Several arrests were made as a result of SSU investigations, and one criminal with an ax to grind made Parry his target. Deciding that a move north would be in his family’s best interest, Parry came to Sacramento, eventually taking over OCS and helping SSU expand – although the highly specialized unit has always remained relatively small. Today, there are 32 Special Agents and six Senior Special Agents.
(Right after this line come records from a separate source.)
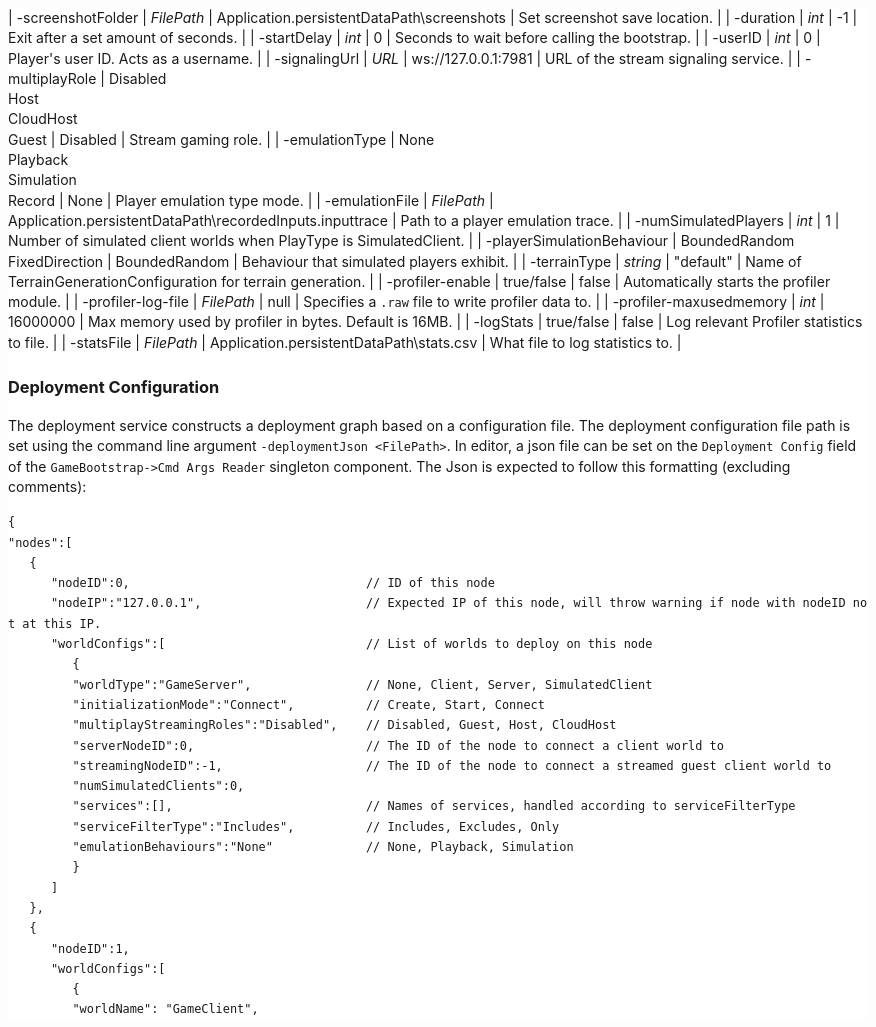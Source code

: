 | -screenshotFolder           | _FilePath_                                                                   | Application.persistentDataPath\screenshots               | Set screenshot save location.                                        |
| -duration                   | _int_                                                                        | -1                                                       | Exit after a set amount of seconds.                                  |
| -startDelay                 | _int_                                                                        | 0                                                        | Seconds to wait before calling the bootstrap.                        |
| -userID                     | _int_                                                                        | 0                                                        | Player's user ID. Acts as a username.                                |
| -signalingUrl               | _URL_                                                                        | ws://127.0.0.1:7981                                      | URL of the stream signaling service.                                 |
| -multiplayRole              | Disabled<br/>Host<br/>CloudHost<br/>Guest                                    | Disabled                                                 | Stream gaming role.                                                  |
| -emulationType              | None<br/>Playback<br/>Simulation<br/>Record                                  | None                                                     | Player emulation type mode.                                          |
| -emulationFile              | _FilePath_                                                                   | Application.persistentDataPath\recordedInputs.inputtrace | Path to a player emulation trace.                                    |
| -numSimulatedPlayers        | _int_                                                                        | 1                                                        | Number of simulated client worlds when PlayType is SimulatedClient.  |
| -playerSimulationBehaviour  | BoundedRandom<br/>FixedDirection                                             | BoundedRandom                                            | Behaviour that simulated players exhibit.                            |
| -terrainType                | _string_                                                                     | "default"                                                | Name of TerrainGenerationConfiguration for terrain generation.       |
| -profiler-enable            | true/false                                                                   | false                                                    | Automatically starts the profiler module.                            |
| -profiler-log-file          | _FilePath_                                                                   | null                                                     | Specifies a `.raw` file to write profiler data to.                   |
| -profiler-maxusedmemory     | _int_                                                                        | 16000000                                                 | Max memory used by profiler in bytes. Default is 16MB.               |
| -logStats                   | true/false                                                                   | false                                                    | Log relevant Profiler statistics to file.                            |
| -statsFile                  | _FilePath_                                                                   | Application.persistentDataPath\stats.csv                 | What file to log statistics to.                                      |

### Deployment Configuration
The deployment service constructs a deployment graph based on a configuration file. The deployment configuration file path is set
using the command line argument `-deploymentJson <FilePath>`. In editor, a json file can be set on the `Deployment Config` field of the `GameBootstrap->Cmd Args Reader` singleton component.
The Json is expected to follow this formatting (excluding comments):
```
{
"nodes":[
   {
      "nodeID":0,                                 // ID of this node
      "nodeIP":"127.0.0.1",                       // Expected IP of this node, will throw warning if node with nodeID not at this IP.
      "worldConfigs":[                            // List of worlds to deploy on this node
         {
         "worldType":"GameServer",                // None, Client, Server, SimulatedClient
         "initializationMode":"Connect",          // Create, Start, Connect
         "multiplayStreamingRoles":"Disabled",    // Disabled, Guest, Host, CloudHost
         "serverNodeID":0,                        // The ID of the node to connect a client world to
         "streamingNodeID":-1,                    // The ID of the node to connect a streamed guest client world to
         "numSimulatedClients":0,
         "services":[],                           // Names of services, handled according to serviceFilterType
         "serviceFilterType":"Includes",          // Includes, Excludes, Only
         "emulationBehaviours":"None"             // None, Playback, Simulation
         }
      ]
   },
   {
      "nodeID":1,
      "worldConfigs":[
         {
         "worldName": "GameClient",
```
Beeson and Senior Special Agent John Prelip emphasized SSU’s expertise when it comes to Security Threat Groups, often referred to as prison gangs. But STGs are more than that – they include street gangs, disruptive groups and other organized criminal groups. The gang culture has evolved over the years to where shot-callers can direct gang members both inside and outside prison walls to carry out acts of violence and even murder in very short amounts of time. Agents have thwarted numerous attempts to introduce large amounts of contraband into prisons, shutting down large operations before they get inside an institution. An SSU agent with a deep knowledge of STG culture knows the signs of a gang crime.
“An SSU agent is able to identify organized crime that has a nexus to a prison gang,” Beeson said. “A special agent looks at a crime with a different set of eyes and can say, ‘There are a lot of indications that this crime is involved with a prison STG.’ And we’ll be able to investigate those leads when the crime is larger than what it appears to be on the surface.”
Prelip said SSU prides itself on that ability to work with different agencies, pointing out that the word “service” is in the unit’s title.
“We make sure that those agencies know that we are here to serve them,” he said. “We are here to liaison. We are not here to lead or take over for them. Our mission is within our name – we are a service unit, we are here to serve the mission of CDCR and liaison with outside law enforcement.”